Lines with the word "Zusammenhang" are the ones wanted. Copy each of them from the entries below.

*** DATA EXCERPTS Section Begins ***

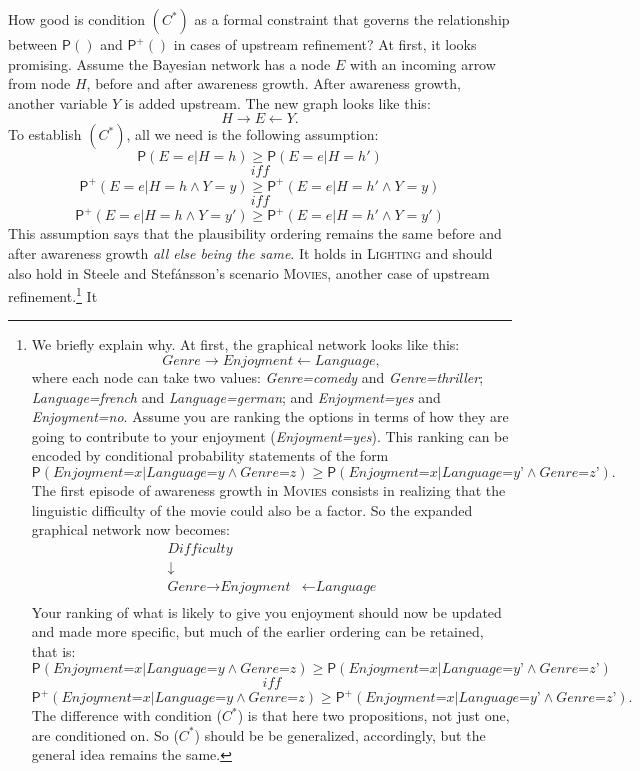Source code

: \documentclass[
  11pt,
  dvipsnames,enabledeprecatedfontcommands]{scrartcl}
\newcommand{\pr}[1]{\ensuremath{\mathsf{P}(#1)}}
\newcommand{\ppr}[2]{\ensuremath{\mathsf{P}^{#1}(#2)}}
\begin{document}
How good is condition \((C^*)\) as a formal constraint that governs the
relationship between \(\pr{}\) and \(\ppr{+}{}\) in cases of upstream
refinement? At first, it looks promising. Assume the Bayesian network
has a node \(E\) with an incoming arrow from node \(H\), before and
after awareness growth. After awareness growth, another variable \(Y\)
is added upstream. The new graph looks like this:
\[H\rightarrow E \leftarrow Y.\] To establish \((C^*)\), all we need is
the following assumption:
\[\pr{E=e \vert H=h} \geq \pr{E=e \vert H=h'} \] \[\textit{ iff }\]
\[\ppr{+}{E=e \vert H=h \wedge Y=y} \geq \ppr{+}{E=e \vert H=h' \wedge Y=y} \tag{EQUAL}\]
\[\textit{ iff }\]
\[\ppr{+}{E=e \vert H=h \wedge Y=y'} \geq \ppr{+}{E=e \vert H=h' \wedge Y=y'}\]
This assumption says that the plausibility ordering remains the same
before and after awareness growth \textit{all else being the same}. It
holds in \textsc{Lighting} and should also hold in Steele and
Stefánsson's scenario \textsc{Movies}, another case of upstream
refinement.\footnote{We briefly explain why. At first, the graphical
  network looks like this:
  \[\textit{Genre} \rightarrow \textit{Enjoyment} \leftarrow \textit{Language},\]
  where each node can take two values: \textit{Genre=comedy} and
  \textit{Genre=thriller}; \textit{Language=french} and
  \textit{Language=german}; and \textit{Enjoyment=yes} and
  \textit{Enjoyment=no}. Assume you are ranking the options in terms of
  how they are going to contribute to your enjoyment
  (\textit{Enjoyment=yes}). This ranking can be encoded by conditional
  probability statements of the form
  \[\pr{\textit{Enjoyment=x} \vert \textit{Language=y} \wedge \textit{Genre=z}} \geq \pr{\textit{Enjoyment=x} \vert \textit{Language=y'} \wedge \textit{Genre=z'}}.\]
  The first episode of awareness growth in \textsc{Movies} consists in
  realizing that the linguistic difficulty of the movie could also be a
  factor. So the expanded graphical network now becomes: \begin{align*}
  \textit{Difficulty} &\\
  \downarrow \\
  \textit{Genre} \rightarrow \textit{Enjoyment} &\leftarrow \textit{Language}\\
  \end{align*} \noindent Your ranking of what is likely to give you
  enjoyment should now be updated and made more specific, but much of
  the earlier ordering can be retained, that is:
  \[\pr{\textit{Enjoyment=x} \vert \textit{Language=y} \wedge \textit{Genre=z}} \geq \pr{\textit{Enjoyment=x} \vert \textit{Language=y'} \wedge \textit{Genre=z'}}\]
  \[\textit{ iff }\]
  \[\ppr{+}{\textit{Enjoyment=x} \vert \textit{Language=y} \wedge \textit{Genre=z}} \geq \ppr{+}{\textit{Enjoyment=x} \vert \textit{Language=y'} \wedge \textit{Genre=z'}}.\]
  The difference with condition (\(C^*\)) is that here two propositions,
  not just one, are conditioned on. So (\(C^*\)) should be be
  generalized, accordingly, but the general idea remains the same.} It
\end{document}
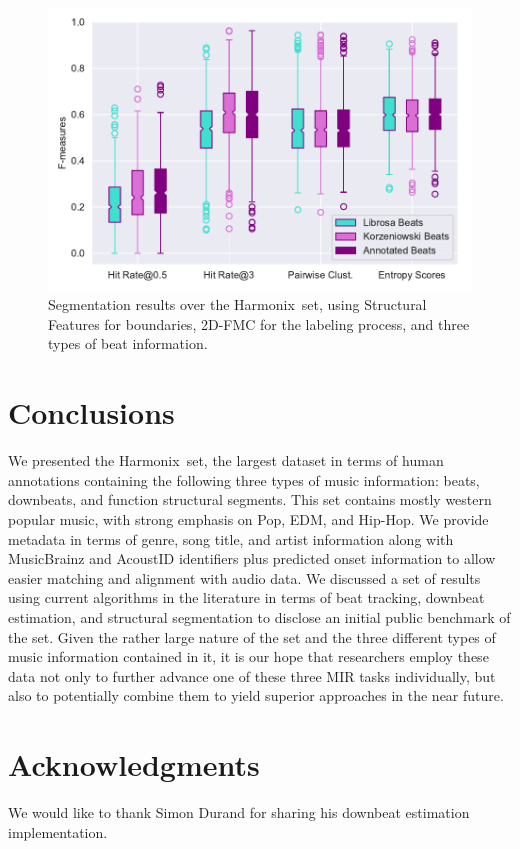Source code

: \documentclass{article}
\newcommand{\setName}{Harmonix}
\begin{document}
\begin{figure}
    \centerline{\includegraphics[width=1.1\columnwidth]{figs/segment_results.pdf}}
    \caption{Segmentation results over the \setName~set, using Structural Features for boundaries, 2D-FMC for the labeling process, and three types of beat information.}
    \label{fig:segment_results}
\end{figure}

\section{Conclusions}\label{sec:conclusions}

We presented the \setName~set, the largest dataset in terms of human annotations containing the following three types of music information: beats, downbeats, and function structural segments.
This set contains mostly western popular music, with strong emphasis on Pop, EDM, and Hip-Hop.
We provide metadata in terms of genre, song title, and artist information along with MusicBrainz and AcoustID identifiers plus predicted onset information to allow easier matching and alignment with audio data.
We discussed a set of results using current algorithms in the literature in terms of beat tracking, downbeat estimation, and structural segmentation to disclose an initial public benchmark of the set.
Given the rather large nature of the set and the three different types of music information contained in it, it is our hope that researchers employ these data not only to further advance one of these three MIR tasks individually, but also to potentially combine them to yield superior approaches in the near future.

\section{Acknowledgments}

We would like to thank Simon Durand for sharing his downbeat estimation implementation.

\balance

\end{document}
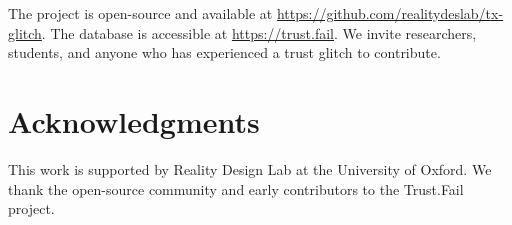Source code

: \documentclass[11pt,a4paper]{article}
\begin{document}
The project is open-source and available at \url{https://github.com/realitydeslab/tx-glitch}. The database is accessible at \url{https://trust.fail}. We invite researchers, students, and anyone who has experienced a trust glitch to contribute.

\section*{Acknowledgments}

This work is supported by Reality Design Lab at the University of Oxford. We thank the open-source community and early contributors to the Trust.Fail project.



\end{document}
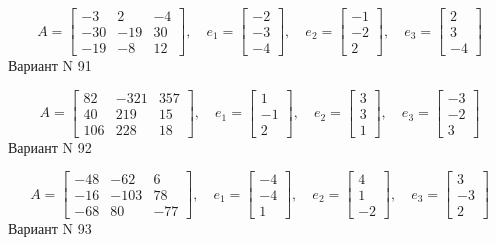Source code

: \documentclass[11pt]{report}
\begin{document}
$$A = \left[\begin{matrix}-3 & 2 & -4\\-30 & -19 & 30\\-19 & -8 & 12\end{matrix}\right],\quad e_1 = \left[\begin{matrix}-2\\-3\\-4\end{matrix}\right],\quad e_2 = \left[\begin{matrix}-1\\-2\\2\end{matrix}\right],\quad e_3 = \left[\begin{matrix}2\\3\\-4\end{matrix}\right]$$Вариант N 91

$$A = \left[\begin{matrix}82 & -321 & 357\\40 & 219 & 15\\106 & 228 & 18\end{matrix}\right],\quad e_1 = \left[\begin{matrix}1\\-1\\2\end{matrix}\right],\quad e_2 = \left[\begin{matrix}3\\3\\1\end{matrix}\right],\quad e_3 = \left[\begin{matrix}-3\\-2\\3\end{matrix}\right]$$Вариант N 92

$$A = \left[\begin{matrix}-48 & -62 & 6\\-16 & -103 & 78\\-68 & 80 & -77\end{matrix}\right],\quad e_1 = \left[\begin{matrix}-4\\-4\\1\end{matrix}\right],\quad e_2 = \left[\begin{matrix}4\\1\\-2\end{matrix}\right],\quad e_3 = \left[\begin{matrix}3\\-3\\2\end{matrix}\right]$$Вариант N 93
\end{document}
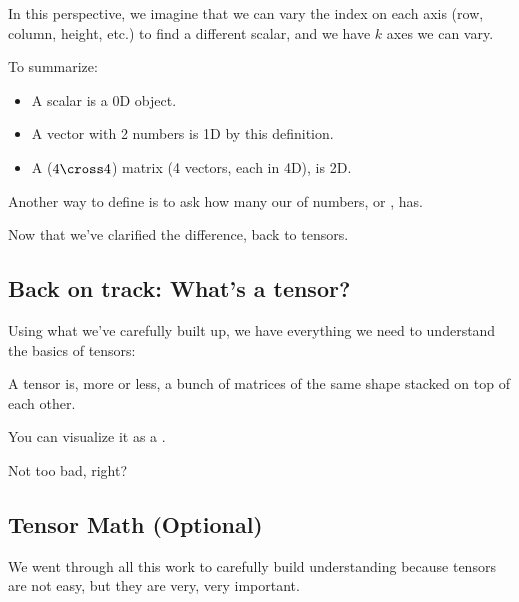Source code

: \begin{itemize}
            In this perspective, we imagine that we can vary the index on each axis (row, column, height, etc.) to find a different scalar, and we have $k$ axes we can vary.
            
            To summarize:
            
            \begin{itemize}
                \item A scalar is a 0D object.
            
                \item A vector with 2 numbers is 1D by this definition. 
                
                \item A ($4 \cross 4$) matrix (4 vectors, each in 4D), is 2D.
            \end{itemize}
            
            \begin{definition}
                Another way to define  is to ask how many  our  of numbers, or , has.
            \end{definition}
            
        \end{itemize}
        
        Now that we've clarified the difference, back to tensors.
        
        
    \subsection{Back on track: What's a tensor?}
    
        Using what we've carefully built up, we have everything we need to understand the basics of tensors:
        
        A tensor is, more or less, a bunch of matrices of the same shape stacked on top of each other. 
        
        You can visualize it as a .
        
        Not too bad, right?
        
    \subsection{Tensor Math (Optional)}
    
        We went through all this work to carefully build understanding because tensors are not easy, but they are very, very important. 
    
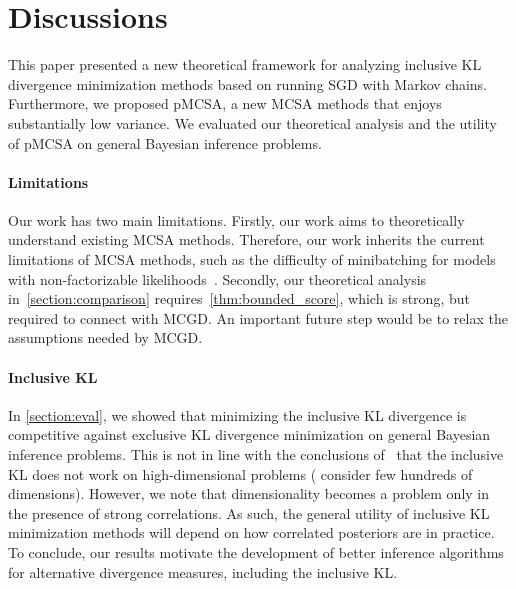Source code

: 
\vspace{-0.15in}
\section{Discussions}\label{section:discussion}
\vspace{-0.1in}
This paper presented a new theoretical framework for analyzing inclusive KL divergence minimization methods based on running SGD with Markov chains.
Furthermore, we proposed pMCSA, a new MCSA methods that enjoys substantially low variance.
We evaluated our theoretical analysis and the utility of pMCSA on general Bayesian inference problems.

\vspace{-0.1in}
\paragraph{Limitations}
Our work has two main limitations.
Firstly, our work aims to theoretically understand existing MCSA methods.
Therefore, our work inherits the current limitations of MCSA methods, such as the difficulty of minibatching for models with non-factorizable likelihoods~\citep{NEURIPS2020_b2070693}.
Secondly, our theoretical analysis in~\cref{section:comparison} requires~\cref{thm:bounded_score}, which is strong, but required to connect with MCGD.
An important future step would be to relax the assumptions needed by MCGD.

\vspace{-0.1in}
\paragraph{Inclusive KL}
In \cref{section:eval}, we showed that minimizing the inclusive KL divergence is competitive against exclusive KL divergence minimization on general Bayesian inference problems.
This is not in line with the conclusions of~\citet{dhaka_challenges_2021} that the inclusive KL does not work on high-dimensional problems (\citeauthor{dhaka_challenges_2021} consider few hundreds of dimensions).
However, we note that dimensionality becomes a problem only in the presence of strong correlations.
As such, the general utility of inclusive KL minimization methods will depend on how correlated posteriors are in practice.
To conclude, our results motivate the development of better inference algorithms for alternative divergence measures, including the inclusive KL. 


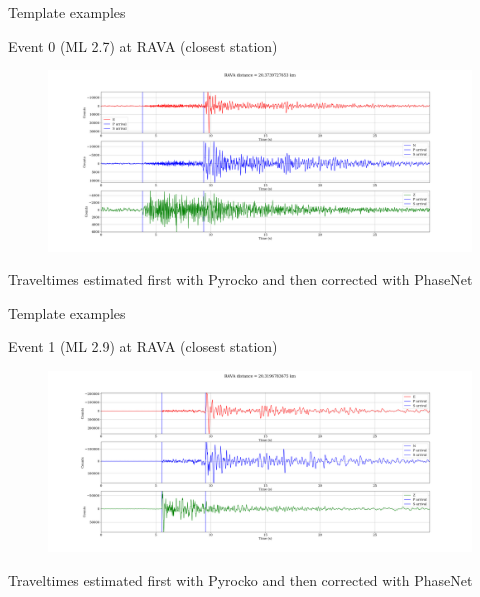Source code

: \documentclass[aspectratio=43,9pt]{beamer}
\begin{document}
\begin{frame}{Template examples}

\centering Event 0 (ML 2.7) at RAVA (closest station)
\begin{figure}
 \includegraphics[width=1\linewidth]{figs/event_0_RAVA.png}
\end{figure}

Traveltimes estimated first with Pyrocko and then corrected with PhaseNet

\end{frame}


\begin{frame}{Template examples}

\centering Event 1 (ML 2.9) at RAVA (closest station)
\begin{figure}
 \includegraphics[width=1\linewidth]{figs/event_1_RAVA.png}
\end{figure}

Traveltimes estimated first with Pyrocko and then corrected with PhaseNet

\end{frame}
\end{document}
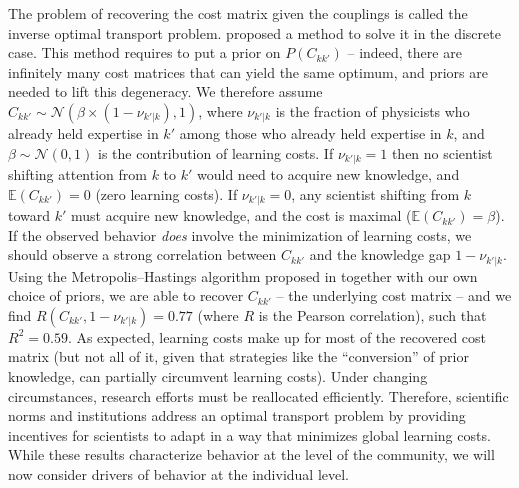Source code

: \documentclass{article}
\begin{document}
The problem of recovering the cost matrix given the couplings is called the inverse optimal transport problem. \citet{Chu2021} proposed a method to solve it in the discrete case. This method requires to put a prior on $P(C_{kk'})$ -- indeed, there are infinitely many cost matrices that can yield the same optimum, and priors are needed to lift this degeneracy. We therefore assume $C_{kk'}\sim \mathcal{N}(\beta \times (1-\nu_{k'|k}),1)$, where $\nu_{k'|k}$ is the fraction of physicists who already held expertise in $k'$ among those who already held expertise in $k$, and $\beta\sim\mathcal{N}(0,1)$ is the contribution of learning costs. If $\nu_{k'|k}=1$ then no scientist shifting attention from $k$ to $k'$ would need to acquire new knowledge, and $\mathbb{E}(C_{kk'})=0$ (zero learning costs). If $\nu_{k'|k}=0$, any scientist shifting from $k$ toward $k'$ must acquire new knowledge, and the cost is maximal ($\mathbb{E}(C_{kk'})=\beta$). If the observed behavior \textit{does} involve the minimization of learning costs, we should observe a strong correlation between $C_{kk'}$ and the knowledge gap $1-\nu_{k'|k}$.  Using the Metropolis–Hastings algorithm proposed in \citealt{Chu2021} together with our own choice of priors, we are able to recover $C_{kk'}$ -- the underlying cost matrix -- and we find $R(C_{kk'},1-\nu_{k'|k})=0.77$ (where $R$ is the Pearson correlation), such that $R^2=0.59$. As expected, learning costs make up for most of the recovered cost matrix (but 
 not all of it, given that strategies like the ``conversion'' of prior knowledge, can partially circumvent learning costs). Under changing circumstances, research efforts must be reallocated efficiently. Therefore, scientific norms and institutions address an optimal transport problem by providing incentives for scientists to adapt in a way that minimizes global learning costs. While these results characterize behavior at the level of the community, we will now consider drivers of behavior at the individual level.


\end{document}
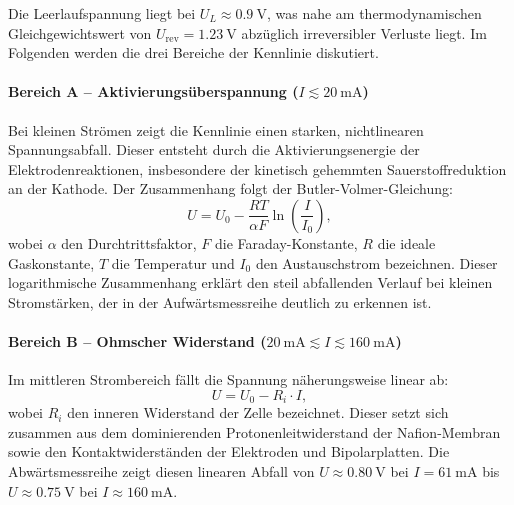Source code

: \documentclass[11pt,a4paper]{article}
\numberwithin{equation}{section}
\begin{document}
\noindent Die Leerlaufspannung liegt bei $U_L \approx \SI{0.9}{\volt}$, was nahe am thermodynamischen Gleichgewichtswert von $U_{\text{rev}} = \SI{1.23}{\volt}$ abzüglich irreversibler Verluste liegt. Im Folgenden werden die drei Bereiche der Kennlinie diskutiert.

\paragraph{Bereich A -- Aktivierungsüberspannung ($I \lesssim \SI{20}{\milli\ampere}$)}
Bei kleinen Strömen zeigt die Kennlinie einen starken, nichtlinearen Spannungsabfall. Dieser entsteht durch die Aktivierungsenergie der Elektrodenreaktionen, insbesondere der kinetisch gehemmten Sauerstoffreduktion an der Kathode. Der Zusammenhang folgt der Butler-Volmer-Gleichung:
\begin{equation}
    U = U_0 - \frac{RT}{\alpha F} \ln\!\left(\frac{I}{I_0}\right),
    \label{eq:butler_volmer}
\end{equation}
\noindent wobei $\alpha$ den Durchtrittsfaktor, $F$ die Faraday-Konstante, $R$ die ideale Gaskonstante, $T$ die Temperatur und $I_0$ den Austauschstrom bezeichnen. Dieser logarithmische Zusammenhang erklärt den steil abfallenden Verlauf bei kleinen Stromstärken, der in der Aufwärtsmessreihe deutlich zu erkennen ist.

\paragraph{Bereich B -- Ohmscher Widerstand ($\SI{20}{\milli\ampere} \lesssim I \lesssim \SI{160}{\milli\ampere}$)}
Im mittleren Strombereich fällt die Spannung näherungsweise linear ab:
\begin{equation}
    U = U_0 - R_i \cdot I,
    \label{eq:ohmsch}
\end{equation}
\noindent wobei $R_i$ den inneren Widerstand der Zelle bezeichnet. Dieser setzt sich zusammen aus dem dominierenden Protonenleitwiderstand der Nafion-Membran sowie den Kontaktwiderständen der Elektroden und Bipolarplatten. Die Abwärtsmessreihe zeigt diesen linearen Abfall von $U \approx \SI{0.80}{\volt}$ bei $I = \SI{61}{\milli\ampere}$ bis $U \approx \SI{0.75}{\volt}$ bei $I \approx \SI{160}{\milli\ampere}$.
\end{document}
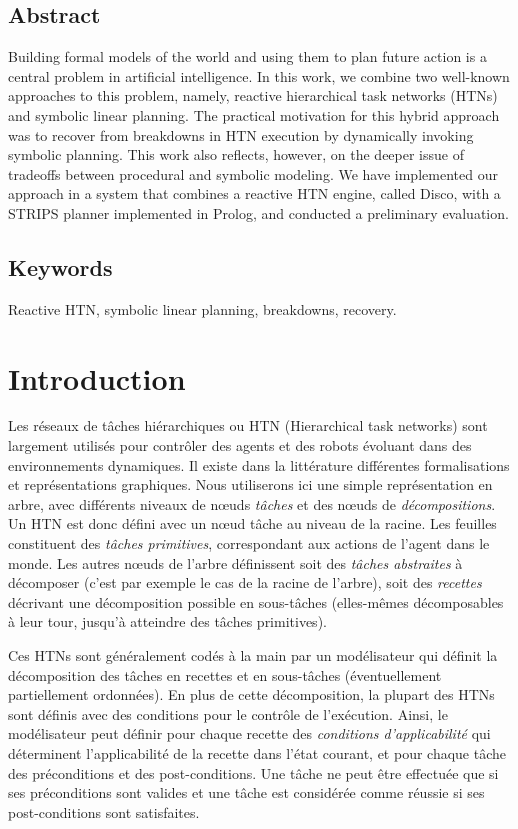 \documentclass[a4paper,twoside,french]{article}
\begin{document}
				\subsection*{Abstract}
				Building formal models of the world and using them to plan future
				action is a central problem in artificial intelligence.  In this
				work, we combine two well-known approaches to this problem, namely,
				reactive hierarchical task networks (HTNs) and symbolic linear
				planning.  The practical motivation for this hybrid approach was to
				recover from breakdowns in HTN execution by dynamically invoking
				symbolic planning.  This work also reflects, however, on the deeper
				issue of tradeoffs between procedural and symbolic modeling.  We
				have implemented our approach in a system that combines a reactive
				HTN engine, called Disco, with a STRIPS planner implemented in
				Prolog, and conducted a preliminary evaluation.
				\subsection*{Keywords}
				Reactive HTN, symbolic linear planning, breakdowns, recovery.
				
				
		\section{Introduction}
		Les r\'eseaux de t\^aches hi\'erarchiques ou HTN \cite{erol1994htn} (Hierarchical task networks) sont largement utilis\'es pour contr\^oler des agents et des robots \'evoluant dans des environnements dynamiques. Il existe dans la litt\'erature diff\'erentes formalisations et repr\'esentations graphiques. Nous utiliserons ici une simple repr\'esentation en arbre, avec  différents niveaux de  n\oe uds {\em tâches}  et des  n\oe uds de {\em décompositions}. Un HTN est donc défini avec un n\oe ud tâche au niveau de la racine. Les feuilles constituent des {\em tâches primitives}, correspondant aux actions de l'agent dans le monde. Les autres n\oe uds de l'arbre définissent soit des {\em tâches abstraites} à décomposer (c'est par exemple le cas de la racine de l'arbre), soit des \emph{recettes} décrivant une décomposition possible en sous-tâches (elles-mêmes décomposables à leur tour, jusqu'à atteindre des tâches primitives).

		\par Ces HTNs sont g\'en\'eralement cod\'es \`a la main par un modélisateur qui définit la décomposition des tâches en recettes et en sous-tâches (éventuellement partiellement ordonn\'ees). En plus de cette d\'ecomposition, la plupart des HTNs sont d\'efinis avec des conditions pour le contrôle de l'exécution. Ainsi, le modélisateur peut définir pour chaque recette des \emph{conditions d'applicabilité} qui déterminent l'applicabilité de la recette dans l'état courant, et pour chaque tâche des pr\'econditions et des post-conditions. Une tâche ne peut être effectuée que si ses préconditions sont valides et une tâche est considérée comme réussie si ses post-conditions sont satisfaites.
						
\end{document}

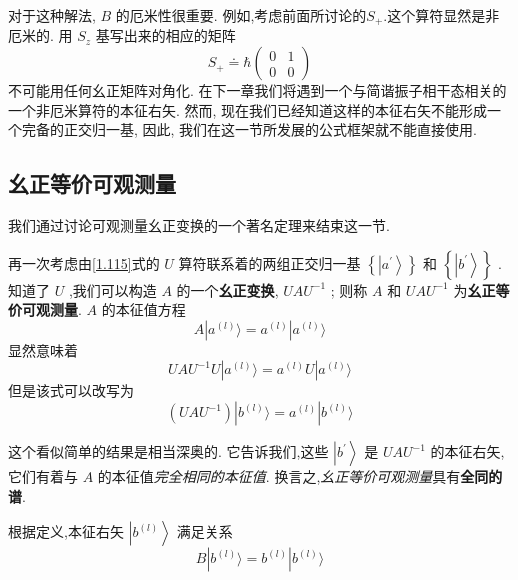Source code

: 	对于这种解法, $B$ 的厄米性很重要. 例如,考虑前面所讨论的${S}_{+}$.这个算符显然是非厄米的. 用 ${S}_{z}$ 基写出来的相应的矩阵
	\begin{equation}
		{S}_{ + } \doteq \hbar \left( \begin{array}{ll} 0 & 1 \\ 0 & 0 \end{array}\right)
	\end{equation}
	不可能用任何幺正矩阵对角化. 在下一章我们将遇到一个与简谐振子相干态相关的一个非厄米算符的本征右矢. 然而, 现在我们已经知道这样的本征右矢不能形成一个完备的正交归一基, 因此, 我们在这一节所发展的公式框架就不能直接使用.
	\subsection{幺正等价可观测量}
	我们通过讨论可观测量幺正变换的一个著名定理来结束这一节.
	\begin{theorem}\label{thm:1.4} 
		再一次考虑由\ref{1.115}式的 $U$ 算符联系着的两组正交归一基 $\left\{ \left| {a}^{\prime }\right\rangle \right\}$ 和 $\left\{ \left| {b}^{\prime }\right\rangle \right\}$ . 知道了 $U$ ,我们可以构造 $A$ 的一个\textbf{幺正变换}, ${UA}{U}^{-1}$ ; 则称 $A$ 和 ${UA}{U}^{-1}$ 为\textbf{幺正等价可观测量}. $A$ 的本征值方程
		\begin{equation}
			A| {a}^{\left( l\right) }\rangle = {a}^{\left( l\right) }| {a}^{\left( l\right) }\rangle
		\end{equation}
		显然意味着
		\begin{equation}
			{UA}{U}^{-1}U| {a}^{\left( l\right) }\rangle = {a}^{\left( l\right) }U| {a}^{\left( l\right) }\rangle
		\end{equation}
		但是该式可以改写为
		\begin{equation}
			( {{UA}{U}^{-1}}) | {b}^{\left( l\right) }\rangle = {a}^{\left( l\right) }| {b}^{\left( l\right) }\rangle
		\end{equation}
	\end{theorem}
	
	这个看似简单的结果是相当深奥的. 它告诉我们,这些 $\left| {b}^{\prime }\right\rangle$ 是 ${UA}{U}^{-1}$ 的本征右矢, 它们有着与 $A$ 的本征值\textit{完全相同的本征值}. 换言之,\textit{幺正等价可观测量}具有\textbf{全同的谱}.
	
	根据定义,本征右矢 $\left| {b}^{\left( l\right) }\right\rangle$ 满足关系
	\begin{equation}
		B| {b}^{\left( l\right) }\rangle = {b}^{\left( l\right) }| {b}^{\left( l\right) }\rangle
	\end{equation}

*** DATA EXCERPTS Section Ends ***

FINISHED TASK -
Bei kleinen Strömen zeigt die Kennlinie einen starken, nichtlinearen Spannungsabfall. Dieser entsteht durch die Aktivierungsenergie der Elektrodenreaktionen, insbesondere der kinetisch gehemmten Sauerstoffreduktion an der Kathode. Der Zusammenhang folgt der Butler-Volmer-Gleichung:
\noindent wobei $\alpha$ den Durchtrittsfaktor, $F$ die Faraday-Konstante, $R$ die ideale Gaskonstante, $T$ die Temperatur und $I_0$ den Austauschstrom bezeichnen. Dieser logarithmische Zusammenhang erklärt den steil abfallenden Verlauf bei kleinen Stromstärken, der in der Aufwärtsmessreihe deutlich zu erkennen ist.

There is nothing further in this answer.